Het toedienen van de injectie
De injectie wordt meestal door een arts of door een verpleegkundige toegediend. Ondansetron kan om twee redenen worden voorgeschreven:
- om misselijkheid (nausea) en braken te voorkomen of
- om misselijkheid en braken te behandelen
Voor patiënten die worden behandeld met chemotherapie en/of radiotherapie die misselijkheid en braken tot gevolg kan hebben:
De aanbevolen dosis bedraagt 8 mg als een intraveneuze injectie (in een ader) of als een intramusculaire injectie (in een spier), onmiddellijk voor de chemotherapie, gevolgd door een orale behandeling met 8 mg ondansetron 12 uur later.

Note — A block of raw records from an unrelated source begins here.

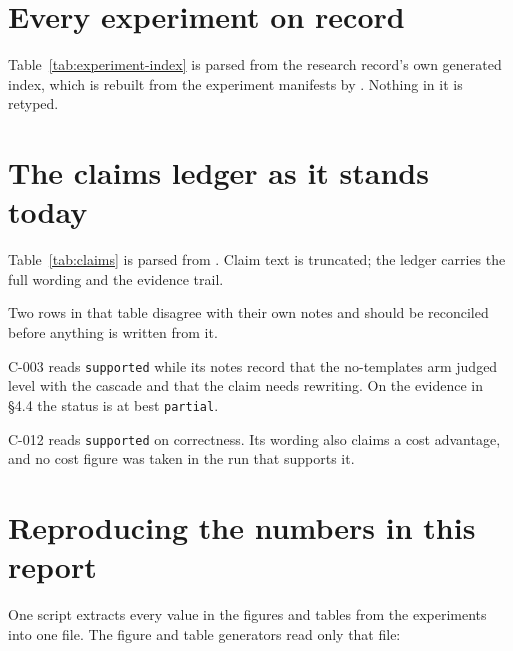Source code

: \section{Every experiment on record}

Table~\ref{tab:experiment-index} is parsed from the research record's own
generated index, which is rebuilt from the experiment manifests by
. Nothing in it is retyped.

\begin{table}[htbp]
\caption{The nineteen experiments this report draws on. A superseded entry is
kept deliberately, so that a dead end is walked into once rather than twice.
Produced by .}
\label{tab:experiment-index}
\centering\scriptsize

\end{table}

\section{The claims ledger as it stands today}

Table~\ref{tab:claims} is parsed from . Claim
text is truncated; the ledger carries the full wording and the evidence trail.

\begin{table}[htbp]
\caption{Claim status at 2026-08-20, straight from the ledger. Produced by
.}
\label{tab:claims}
\centering\scriptsize

\end{table}

Two rows in that table disagree with their own notes and should be reconciled
before anything is written from it.

C-003 reads \texttt{supported} while its notes record that the no-templates arm
judged level with the cascade and that the claim needs rewriting. On the
evidence in \S4.4 the status is at best \texttt{partial}.

C-012 reads \texttt{supported} on correctness. Its wording also claims a cost
advantage, and no cost figure was taken in the run that supports it.

\section{Reproducing the numbers in this report}

One script extracts every value in the figures and tables from the experiments
into one file. The figure and table generators read only that file:

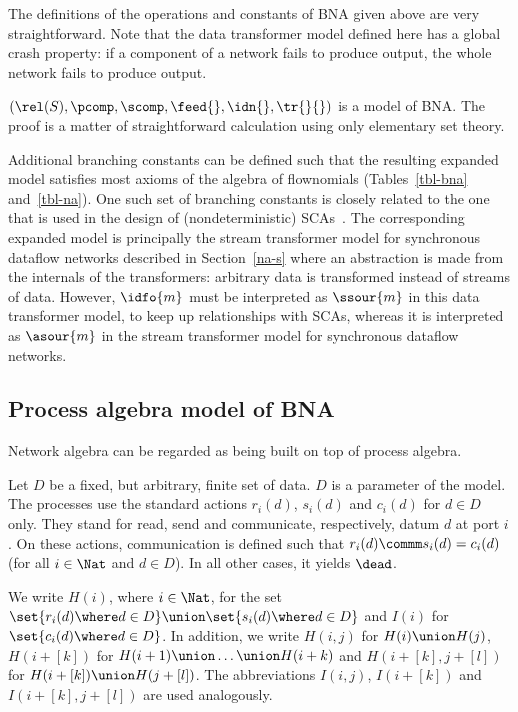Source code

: \documentclass[fleqn]{llncs}
\begin{document}
The definitions of the operations and constants of BNA given above are 
very straightforward.
Note that the data transformer model defined here has a global crash 
property: if a component of a network fails to produce output, the whole 
network fails to produce output.

\bthm
\label{thm-rel}
$(\rel(S),\pcomp,\scomp,\feed{},\idn{},\tr{}{})$ is a model of BNA.
\ethm
\bproof
The proof is a matter of straightforward calculation using only
elementary set theory.
\eproof

Additional branching constants can be defined such that the resulting
expanded model satisfies most axioms of the algebra of flownomials
(Tables~\ref{tbl-bna} and~\ref{tbl-na}).
One such set of branching constants is closely related to the one that
is used in the design of (nondeterministic) SCAs~\cite{TT91}.
The corresponding expanded model is principally the stream transformer
model for synchronous dataflow networks described in Section~\ref{na-s}
where an abstraction is made from the internals of the transformers:
arbitrary data is transformed instead of streams of data.
However, $\idfo{m}$ must be interpreted as $\ssour{m}$ in this data
transformer model, to keep up relationships with SCAs, whereas it is
interpreted as $\asour{m}$ in the stream transformer model for
synchronous dataflow networks.

\subsection{Process algebra model of BNA}
\label{bna-proc}
Network algebra can be regarded as being built on top of process
algebra.

Let $D$ be a fixed, but arbitrary, finite set of data.
$D$ is a parameter of the model.
The processes use the standard actions $r_i(d)$, $s_i(d)$ and
$c_i(d)$ for $d \in D$ only.
They stand for read, send and communicate, respectively, datum $d$ at
port $i$.
On these actions, communication is defined such that
$r_i(d) \commm s_i(d) = c_i(d)$\linebreak[2] (for all $i \in \Nat$ and $d \in D$).
In all other cases, it yields $\dead$.

We write $H(i)$, where $i \in \Nat$, for the set
$\set{r_i(d) \where d \in D} \union \set{s_i(d) \where d \in D}$
and $I(i)$ for $\set{c_i(d) \where d \in D}$.
In addition, we write
$H(i,j)$ for $H(i) \union H(j)$,
$H(i + [k])$ for $H(i + 1) \union \dots \union H(i + k)$ and
$H(i + [k],j + [l])$ for $H(i + [k]) \union H(j + [l])$.
The abbreviations $I(i,j)$, $I(i + [k])$ and $I(i + [k],j + [l])$ are
used analogously.
\end{document}
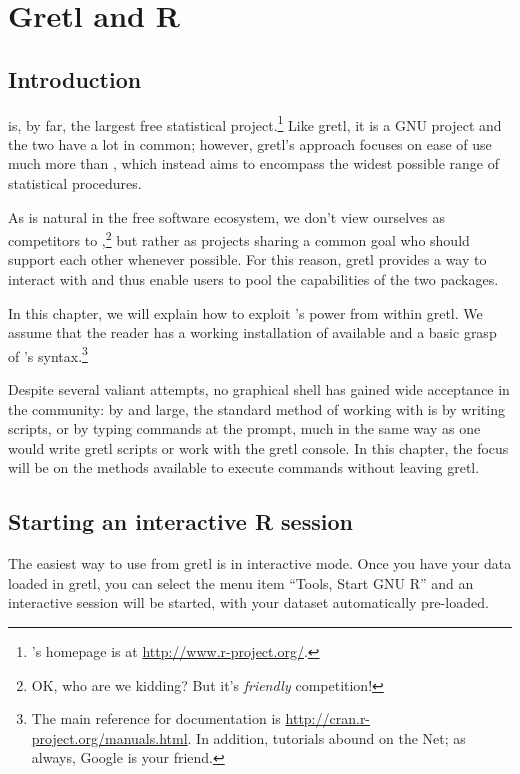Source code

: \chapter{Gretl and R}
\label{chap:gretlR}

\section{Introduction}
\label{R-intro}

 is, by far, the largest free statistical
project.\footnote{'s homepage is at
  \url{http://www.r-project.org/}.} Like gretl, it is a GNU project
and the two have a lot in common; however, gretl's approach focuses on
ease of use much more than , which instead aims to encompass
the widest possible range of statistical procedures.

As is natural in the free software ecosystem, we don't view ourselves
as competitors to ,\footnote{OK, who are we kidding? But it's
  \emph{friendly} competition!} but rather as projects sharing a
common goal who should support each other whenever possible. For this
reason, gretl provides a way to interact with  and thus enable
users to pool the capabilities of the two packages.

In this chapter, we will explain how to exploit 's power from
within gretl. We assume that the reader has a working installation of
 available and a basic grasp of 's syntax.\footnote{The
  main reference for  documentation is
  \url{http://cran.r-project.org/manuals.html}.  In addition, 
  tutorials abound on the Net; as always, Google is your friend.}

Despite several valiant attempts, no graphical shell has gained wide
acceptance in the  community: by and large, the standard method
of working with  is by writing scripts, or by typing commands
at the  prompt, much in the same way as one would write
gretl scripts or work with the gretl console. In this
chapter, the focus will be on the methods available to execute 
commands without leaving gretl.

\section{Starting an interactive R session}
\label{sec:R-interactive}

The easiest way to use  from gretl is in interactive
mode.  Once you have your data loaded in gretl, you can select
the menu item ``Tools, Start GNU R'' and an interactive 
session will be started, with your dataset automatically pre-loaded.

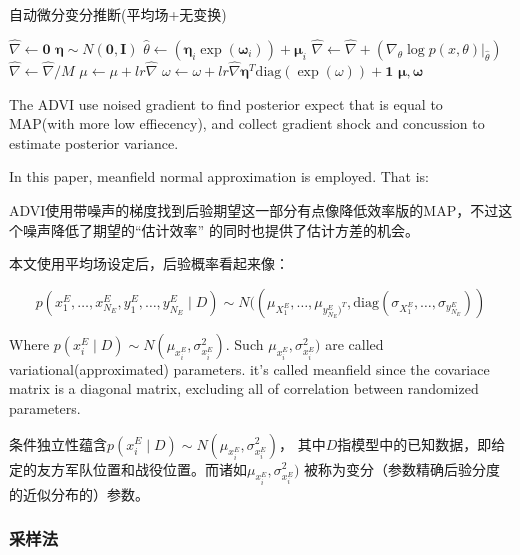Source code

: \documentclass{article}
\begin{document}
\begin{algorithm}
\caption{自动微分变分推断(平均场+无变换)}
\begin{algorithmic}[1]
  
        \State $\hat{\nabla} \gets \mathbf{0}$
        \State $\mathbf{\eta} \sim N(\mathbf{0},\mathbf{I}) $ 
            \State $\hat{\theta} \gets (\mathbf{\eta}_i \exp(\mathbf{\omega}_i)) + \mathbf{\mu}_i$
            \State $\hat{\nabla} \gets \hat{\nabla} + (\nabla_\theta \log p(x,\theta)|_{\hat{\theta}})$
        \EndFor
        \State $\hat{\nabla} \gets \hat{\nabla} / M$
        \State $\mu \gets \mu + lr \hat{\nabla}$
        \State $\omega \gets \omega + lr \hat{\nabla} \mathbf{\eta}^T \mathrm{diag}({\exp(\omega)}) + \mathbf{1}$
    \EndFor 
    \State \Return $\mathbf{\mu},\mathbf{\omega}$
\EndProcedure
\end{algorithmic}
\label{alg:advi}
\end{algorithm}

The ADVI use noised gradient to find posterior expect that is equal to MAP(with more low effiecency),
 and collect gradient shock and concussion to estimate posterior variance.
 
In this paper, meanfield normal approximation is employed. That is:

ADVI使用带噪声的梯度找到后验期望这一部分有点像降低效率版的MAP，不过这个噪声降低了期望的“估计效率”
的同时也提供了估计方差的机会。

本文使用平均场设定后，后验概率看起来像：

$$
p(x^E_1,\dots,x^E_{N_E},y^E_1,\dots,y^E_{N_E} \mid D) \sim 
N((\mu_{X^E_1},\dots,\mu_{y^E_{N_E})^T},\mathrm{diag}(\sigma_{X^E_1},\dots,\sigma_{y^E_{N_E}}))
$$

Where $p(x^E_i \mid D) \sim N(\mu_{x^E_i},\sigma_{x^E_i}^2)$. 
Such $\mu_{x^E_i},\sigma_{x^E_i}^2)$ are called variational(approximated) parameters. 
it's called meanfield since the covariace matrix is a diagonal matrix, 
excluding all of correlation between randomized parameters.

条件独立性蕴含$p(x^E_i \mid D) \sim N(\mu_{x^E_i},\sigma_{x^E_i}^2)$，
其中$D$指模型中的已知数据，即给定的友方军队位置和战役位置。而诸如$\mu_{x^E_i},\sigma_{x^E_i}^2)$
被称为变分（参数精确后验分度的近似分布的）参数。

\subsubsection{采样法}
\end{document}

Voor patiënten die chemotherapie krijgen die ernstige misselijkheid en braken tot gevolg kan hebben:
Het is aanbevolen om een van de volgende dosisschema’s te volgen:
- 8 mg via een intraveneuze of intramusculaire injectie, onmiddellijk voor de chemotherapie.

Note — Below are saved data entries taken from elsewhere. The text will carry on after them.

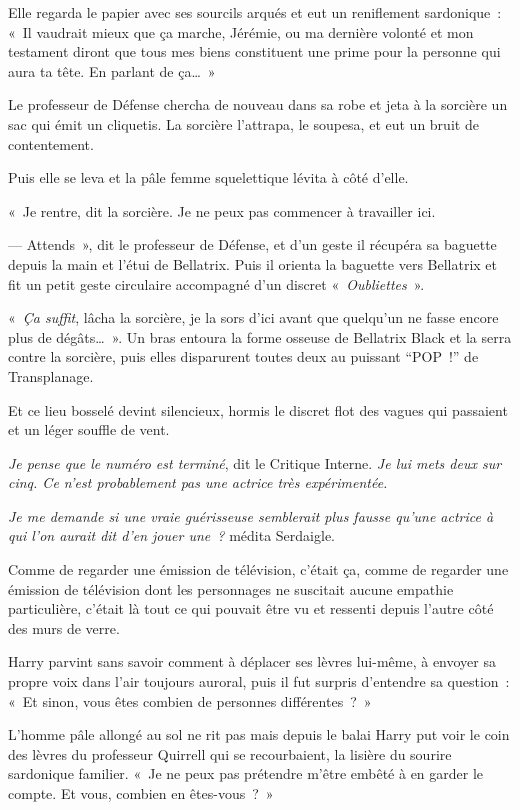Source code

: Elle regarda le papier avec ses sourcils arqués et eut un reniflement sardonique~: «~Il vaudrait mieux que ça marche, Jérémie, ou ma dernière volonté et mon testament diront que tous mes biens constituent une prime pour la personne qui aura ta tête. En parlant de ça…~»

Le professeur de Défense chercha de nouveau dans sa robe et jeta à la sorcière un sac qui émit un cliquetis. La sorcière l'attrapa, le soupesa, et eut un bruit de contentement.

Puis elle se leva et la pâle femme squelettique lévita à côté d'elle.

«~Je rentre, dit la sorcière. Je ne peux pas commencer à travailler ici.

--- Attends~», dit le professeur de Défense, et d'un geste il récupéra sa baguette depuis la main et l'étui de Bellatrix. Puis il orienta la baguette vers Bellatrix et fit un petit geste circulaire accompagné d'un discret «~\emph{Oubliettes}~».

«~\emph{Ça suffit}, lâcha la sorcière, je la sors d'ici avant que quelqu'un ne fasse encore plus de dégâts…~». Un bras entoura la forme osseuse de Bellatrix Black et la serra contre la sorcière, puis elles disparurent toutes deux au puissant “POP~!” de Transplanage.

Et ce lieu bosselé devint silencieux, hormis le discret flot des vagues qui passaient et un léger souffle de vent.

\emph{Je pense que le numéro est terminé}, dit le Critique Interne. \emph{Je lui mets deux sur cinq. Ce n'est probablement pas une actrice très expérimentée.}

\emph{Je me demande si une vraie guérisseuse semblerait plus fausse qu'une actrice à qui l'on aurait dit d'en jouer une~?} médita Serdaigle.

Comme de regarder une émission de télévision, c'était ça, comme de regarder une émission de télévision dont les personnages ne suscitait aucune empathie particulière, c'était là tout ce qui pouvait être vu et ressenti depuis l'autre côté des murs de verre.

Harry parvint sans savoir comment à déplacer ses lèvres lui-même, à envoyer sa propre voix dans l'air toujours auroral, puis il fut surpris d'entendre sa question~: «~Et sinon, vous êtes combien de personnes différentes~?~»

L'homme pâle allongé au sol ne rit pas mais depuis le balai Harry put voir le coin des lèvres du professeur Quirrell qui se recourbaient, la lisière du sourire sardonique familier. «~Je ne peux pas prétendre m'être embêté à en garder le compte. Et vous, combien en êtes-vous~?~»

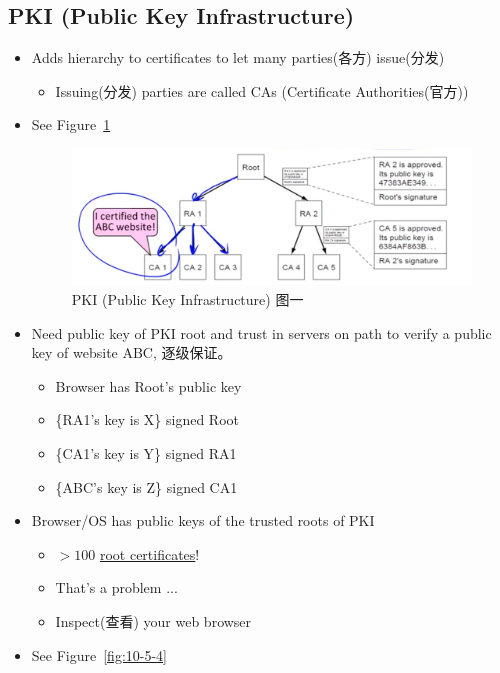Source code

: \documentclass[12pt]{ctexart}   %
\begin{document}
	\subsection{PKI (Public Key Infrastructure)}
	\begin{itemize}
		\item Adds hierarchy to certificates to let many parties(各方) issue(分发)
		\begin{itemize}
			\item Issuing(分发) parties are called CAs (Certificate Authorities(官方))
		\end{itemize}
		\item See Figure~\ref{fig:10-5-3}
		  
		\begin{figure}[h!] %
		\centering
		\includegraphics[scale=0.7]{images/10-5-3}
		\caption{PKI (Public Key Infrastructure) 图一}
		\label{fig:10-5-3}
		\end{figure}

		\item Need public key of PKI root and trust in servers on path to verify a public key of website ABC, 逐级保证。
		\begin{itemize}
			\item Browser has Root's public key
			\item \{RA1's key is X\} signed Root
			\item \{CA1's key is Y\} signed RA1
			\item \{ABC's key is Z\} signed CA1
		\end{itemize}

		\item Browser/OS has public keys of the trusted roots of PKI
		\begin{itemize}
			\item $> 100$ \underline{root certificates}!
			\item That's a problem ... 
			\item Inspect(查看) your web browser
		\end{itemize}
		\item See Figure~\ref{fig:10-5-4}
		  

\end{itemize}
\end{document}
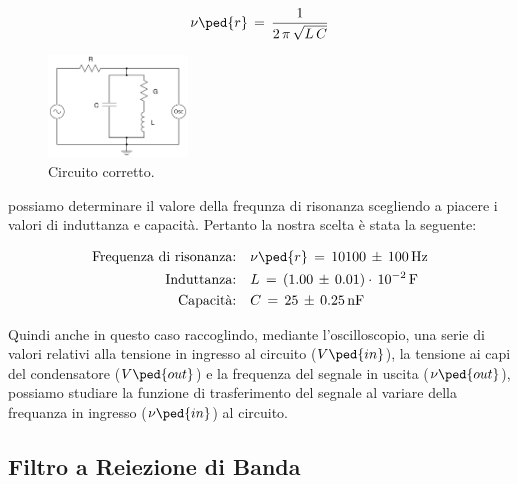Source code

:\begin{equation}
	\nu\ped{r} \,=\, \frac{1}{2\,\pi\,\sqrt{L\,C}}
	\label{eq:risonanza banda}
\end{equation}
%
\begin{figure}
  \vspace{-0.5cm}
  \includegraphics[width=0.33\textwidth]{s_corr2.pdf}
  \caption{Circuito corretto.}
  \label{fig:corr2}
  \vspace{-1.5cm}
\end{figure}
%
possiamo determinare il valore della frequnza di risonanza scegliendo a piacere i valori di induttanza e capacità. Pertanto la nostra scelta è stata la seguente:

\begin{align*}
	\text{Frequenza di risonanza:}& \quad \nu\ped{r} \,=\, 10100 \,\pm\, 100 \, \si{\hertz} \\
	\text{Induttanza:}& \quad L \,=\, (1.00 \,\pm\, 0.01)\cdot\,10^{-2} \, \si{\farad} \\
	\text{Capacità:}& \quad C \,=\, 25 \,\pm\, 0.25 \, \si{\nano\farad} \\
\end{align*}

Quindi anche in questo caso raccoglindo, mediante l'oscilloscopio, una serie di valori relativi alla tensione in ingresso al circuito ($V\ped{in}$), la tensione ai capi del condensatore ($V\ped{out}$) e la frequenza del segnale in uscita ($\nu\ped{out}$), possiamo studiare la funzione di trasferimento del segnale al variare della frequanza in ingresso ($\nu\ped{in}$) al circuito.

\subsection*{Filtro a Reiezione di Banda}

- 8 mg via een intraveneuze of intramusculaire injectie, onmiddellijk voor de chemotherapie, gevolgd door twee intraveneuze of intramusculaire doses van 8 mg met een interval van 2 tot 4 uur, of door een intraveneus infuus (druppelinfuus) van 1 mg ondansetron per uur gedurende maximaal 24 uur.

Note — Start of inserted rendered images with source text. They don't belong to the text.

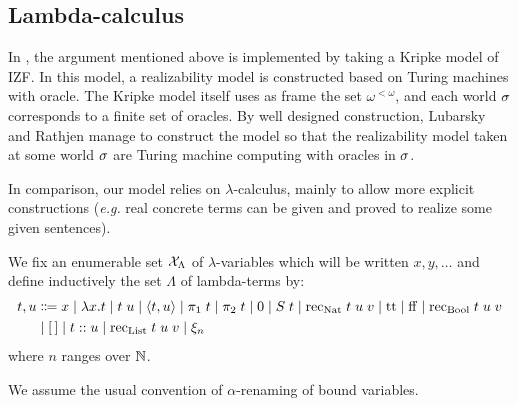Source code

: \documentclass[a4paper,UKenglish,cleveref, autoref, thm-restate]{lipics-v2021}
\begin{document}
\subsection{Lambda-calculus}
\label{}

In \cite{LubRat13}, the argument mentioned above is implemented by taking a Kripke model of IZF. In this model, a realizability model is constructed based on Turing machines with oracle. The Kripke model itself uses as frame the set $\omega^{<\omega}$, and each world $\enviro$ corresponds to a finite set of oracles. By well designed construction, Lubarsky and Rathjen manage to construct the model so that the realizability model taken at some world $\enviro$ are Turing machine computing with oracles in $\enviro$.

In comparison, our model relies on $\lambda$-calculus, mainly to allow more explicit constructions (\textit{e.g.} real concrete terms can be given and proved to realize some given sentences).




\begin{definition}
  We fix an enumerable set $\Xlam$ of $\lambda$-variables which will be written
  $x,y,\ldots$ and define inductively the set $\Lambda$ of lambda-terms by:
  \begin{align*}
    t,u  &\Coloneq  x \mid \lambda x.t \mid t\;u
     \mid \langle t,u\rangle \mid \pi_1\;t \mid \pi_2\;t
    \mid \lamZ \mid \lamS\;t \mid \rec_{\Nat}\;t\;u\;v
     \mid \rtt \mid \rff \mid \rec_{\Bool}\;t\;u\;v\\
    & \mid \nil \mid t\append u \mid \rec_{\List}\;t\;u\;v
     \mid \oracle_n
  \end{align*}
  where $n$ ranges over $\bN$.
\end{definition}

We assume the usual convention of $\alpha$-renaming of bound variables.
\end{document}
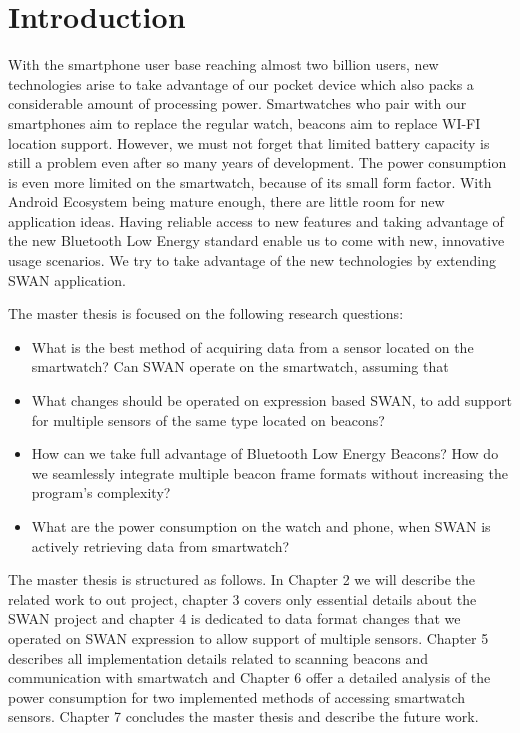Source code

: 
\chapter{Introduction} %

\label{Chapter1} %


With the smartphone user base reaching almost two billion users, new technologies arise to take advantage of our pocket device which also packs a considerable amount of processing power.
Smartwatches who pair with our smartphones aim to replace the regular watch, beacons aim to replace WI-FI location support. 
However, we must not forget that limited battery capacity is still a problem even after so many years of development. The power consumption is even more limited on the smartwatch, because of
its small form factor.
With Android Ecosystem being mature enough, there are little room for new application ideas. Having reliable access to new features and taking advantage of the new Bluetooth Low Energy standard
enable us to come with new, innovative usage scenarios. We try to take advantage of the new technologies by extending SWAN application.

The master thesis is focused on the following research questions:

\begin{itemize}
 \item What is the best method of acquiring data from a sensor located on the smartwatch? Can SWAN operate on the smartwatch, assuming that 
 \item What changes should be operated on expression based SWAN, to add support for multiple sensors of the same type located on beacons?
 \item How can we take full advantage of Bluetooth Low Energy Beacons? How do we seamlessly integrate multiple beacon frame formats without increasing the program's complexity?
 \item What are the power consumption on the watch and phone, when SWAN is actively retrieving data from smartwatch?
\end{itemize}

The master thesis is structured as follows. In Chapter 2 we will describe the related work to out project, chapter 3 covers only essential details about the SWAN project and chapter 4 is dedicated to 
data format changes that we operated on SWAN expression to allow support of multiple sensors. Chapter 5 describes all implementation details related to scanning beacons and communication
with smartwatch and Chapter 6 offer a detailed analysis of the power consumption for two implemented methods of accessing smartwatch sensors. Chapter 7 concludes the master thesis and describe 
the future work.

- 32 mg ondansetron als een intraveneus infuus (druppelinfuus) over minstens 15 minuten, onmiddellijk voor de chemotherapie.
Na de eerste injectie met ondansetron, kan u gedurende maximaal 5 dagen worden behandeld met ondansetron tabletten, siroop of suppo’s om verdere misselijkheid en braken te voorkomen.
Als ondansetron aan kinderen wordt voorgeschreven, is de dosis afhankelijk van het gewicht en de lengte van het kind. Het geneesmiddel wordt onmiddellijk voor de chemotherapie toegediend als een intraveneuze injectie, gevolgd door een tablet van 2-8 mg 12 uur later, wat tweemaal daags kan worden herhaald tot maximaal 5 dagen na de chemotherapie.
Om misselijkheid en braken na een heelkundige ingreep te voorkomen:
De gebruikelijke dosis voor volwassenen is 4 mg als een intraveneuze of een intramusculaire injectie voor de ingreep.
Voor kinderen en adolescenten bedraagt de dosis 0,1 mg per kg lichaamsgewicht, tot maximaal 4 mg, voor de ingreep als een intraveneuze injectie gegeven.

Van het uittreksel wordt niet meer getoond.